Airbus will be looking for a long-awaited new order for its A350-1000 mini-jumbo at this week's Farnborough Airshow, with Hong Kong's Cathay Pacific tipped as most likely to end the model's three-year order drought, industry sources said.
Cathay Pacific has 36 of the A350-900 base model on order, and may add on further orders for the stretched A350-1000 or convert some of its existing orders, or both, the sources said.
Airbus and Cathay Pacific declined to comment.
Airbus says the future 350-seat carbon-composite passenger jet will be significantly more efficient than Boeing's 777 but has so far been unable to make a significant dent in the 777's hold on a lucrative corner of the jet market, just below 400 seats.
Airbus is building the first A350-900 test aircraft and has a total of 548 of the three variants of long-distance twinjet on order. Of these 62 are for the A350-1000.
Some Middle East airlines have complained about the range of this largest variant, prompting Airbus and engine maker Rolls-Royce to bolster the engine design and relaunch the aircraft at the Paris Air Show last year.

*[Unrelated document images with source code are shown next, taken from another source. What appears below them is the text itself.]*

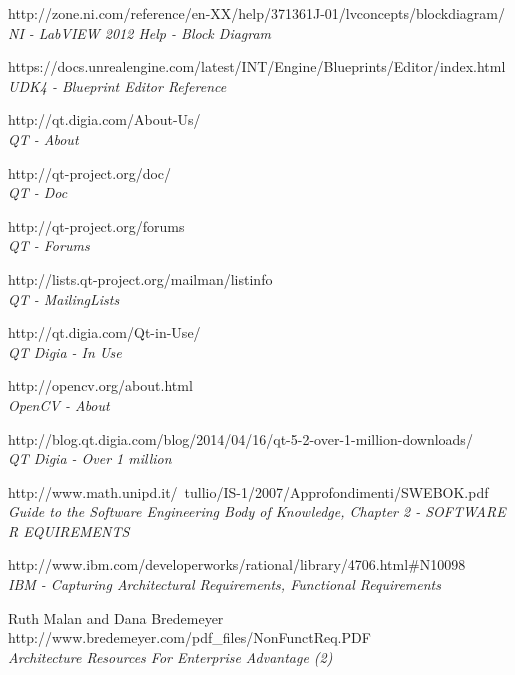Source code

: \documentclass[a4paper,12pt,oneside]{report}
\begin{document}
\begin{thebibliography}{99}
		http://zone.ni.com/reference/en-XX/help/371361J-01/lvconcepts/blockdiagram/\\
        {\em NI - LabVIEW 2012 Help - Block Diagram}  

		https://docs.unrealengine.com/latest/INT/Engine/Blueprints/Editor/index.html\\
        {\em UDK4 - Blueprint Editor Reference}  


		http://qt.digia.com/About-Us/\\
        {\em QT - About } 
 
        http://qt-project.org/doc/\\
        {\em QT - Doc} 
         
        http://qt-project.org/forums\\
        {\em QT - Forums}        

          http://lists.qt-project.org/mailman/listinfo \\
        {\em QT - MailingLists}        


        http://qt.digia.com/Qt-in-Use/\\
        {\em QT Digia - In Use}  
        
        
        http://opencv.org/about.html\\
        {\em OpenCV - About}  
        
        
		http://blog.qt.digia.com/blog/2014/04/16/qt-5-2-over-1-million-downloads/\\
        {\em QT Digia - Over 1 million}  
        
        http://www.math.unipd.it/~tullio/IS-1/2007/Approfondimenti/SWEBOK.pdf\\
        {\em Guide to the Software Engineering Body of Knowledge, Chapter 2 - SOFTWARE R EQUIREMENTS}
        
        
		http://www.ibm.com/developerworks/rational/library/4706.html\#N10098 \\
        {\em IBM - Capturing Architectural Requirements, Functional Requirements }
        
		Ruth Malan and Dana Bredemeyer
		http://www.bredemeyer.com/pdf\_files/NonFunctReq.PDF \\
        {\em Architecture Resources For Enterprise Advantage (2)\\}
        


\end{thebibliography}
\end{document}

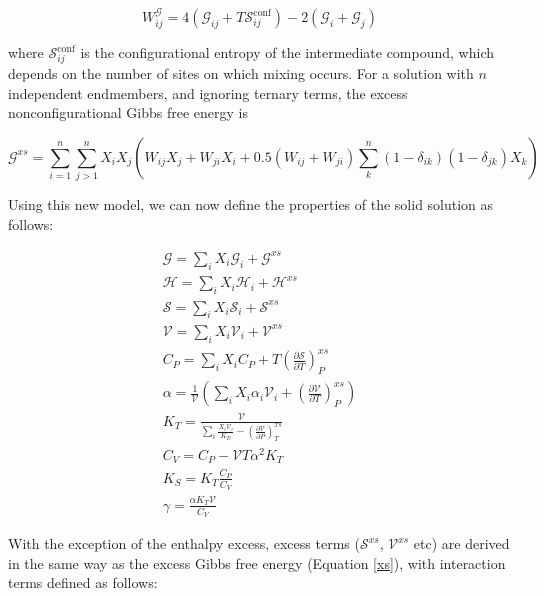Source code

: \documentclass[review]{elsarticle}
\begin{document}
\begin{equation}
  W^{\mathcal{G}}_{ij} = 4(\mathcal{G}_{ij} + T\mathcal{S}^{\textrm{conf}}_{ij}) - 2(\mathcal{G}_i + \mathcal{G}_j)
\end{equation}

\noindent where $\mathcal{S}^{\textrm{conf}}_{ij}$ is the configurational entropy of the intermediate compound, which depends on the number of sites on which mixing occurs. For a solution with $n$ independent endmembers, and ignoring ternary terms, the excess nonconfigurational Gibbs free energy is \citep{HW1989} 

\begin{equation}
  \mathcal{G}^{xs} = \sum_{i=1}^n \sum_{j>1}^n X_i X_j \left ( W_{ij} X_j + W_{ji} X_i + 0.5 (W_{ij} + W_{ji}) \sum_k^n (1-\delta_{ik})(1-\delta_{jk}) X_k \right)
  \label{xs}
\end{equation}

Using this new model, we can now define the properties of the solid solution as follows:

\begin{eqnarray}
\mathcal{G} = \sum_i X_i \mathcal{G}_i + \mathcal{G}^{xs} \\
\mathcal{H} = \sum_i X_i \mathcal{H}_i + \mathcal{H}^{xs} \\
\mathcal{S} = \sum_i X_i \mathcal{S}_i + \mathcal{S}^{xs} \\
\mathcal{V} = \sum_i X_i \mathcal{V}_i + \mathcal{V}^{xs} \\
C_P = \sum_i X_i C_P  + T \left( \frac{\partial \mathcal{S}}{\partial T} \right)_P^{xs} \\
\alpha = \frac{1}{\mathcal{V}} \left ( \sum_i X_i \alpha_i \mathcal{V}_i + \left( \frac{\partial \mathcal{V}}{\partial T} \right)_P^{xs} \right) \label{alpha} \\
K_T = \frac{\mathcal{V}}{\sum_i \frac{X_i \mathcal{V}_i }{K_{Ti}} - \left( \frac{\partial \mathcal{V}}{\partial P} \right)_T^{xs} } \label{K_T} \\
C_V = C_P - \mathcal{V} T \alpha^2 K_T \\
K_S = K_T \frac{C_P}{C_V} \\
\gamma = \frac{\alpha K_T \mathcal{V}}{C_V}   
\end{eqnarray}

With the exception of the enthalpy excess, excess terms ($\mathcal{S}^{xs}$, $\mathcal{V}^{xs}$ etc) are derived in the same way as the excess Gibbs free energy (Equation \ref{xs}), with interaction terms defined as follows:
\end{document}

Airbus attributes slow sales of the A350-1000 to the lack of availability before late in this decade, but Boeing continues to post strong sales of the 777 which had a record year in 2011.
Boeing is touting a more efficient 407-seat version of its most profitable jet with new engines to try to stay ahead of the A350-1000 which is based on a lighter fuselage.
The A350 family also competes with the 787 Dreamliner.
Eyes at the July 9-15 event will also be on the lower end of the long-distance wide-body market where the reverse is happening - Airbus prolonging the life of a current-generation aircraft with good sales of the A330, while Boeing prepares to answer back with a possible next-generation type called 787-10.
A potential Philippines order for A330s could add to what some sources say could be a busier-than-expected event for Airbus, which tends to spring Air Show surprises, while Boeing is dampening widespread reports of an order blitz by insisting it builds up its portfolio as orders come in over the year.
Airbus sales chief John Leahy said in an interview last week he did not expect to sell as many aircraft as Boeing at Farnborough, while Boeing Chief Executive James McNernney told European newspapers on Sunday it could outsell Airbus for "a number of years" having trailed for nearly a decade.
Airbus outsold Boeing by a record margin last year.
The two planemakers have most of the market for narrowbody short-haul planes and control all the market for wide-bodies.
Including smaller competitors, global jet sales are estimated at approximately $100 billion a year.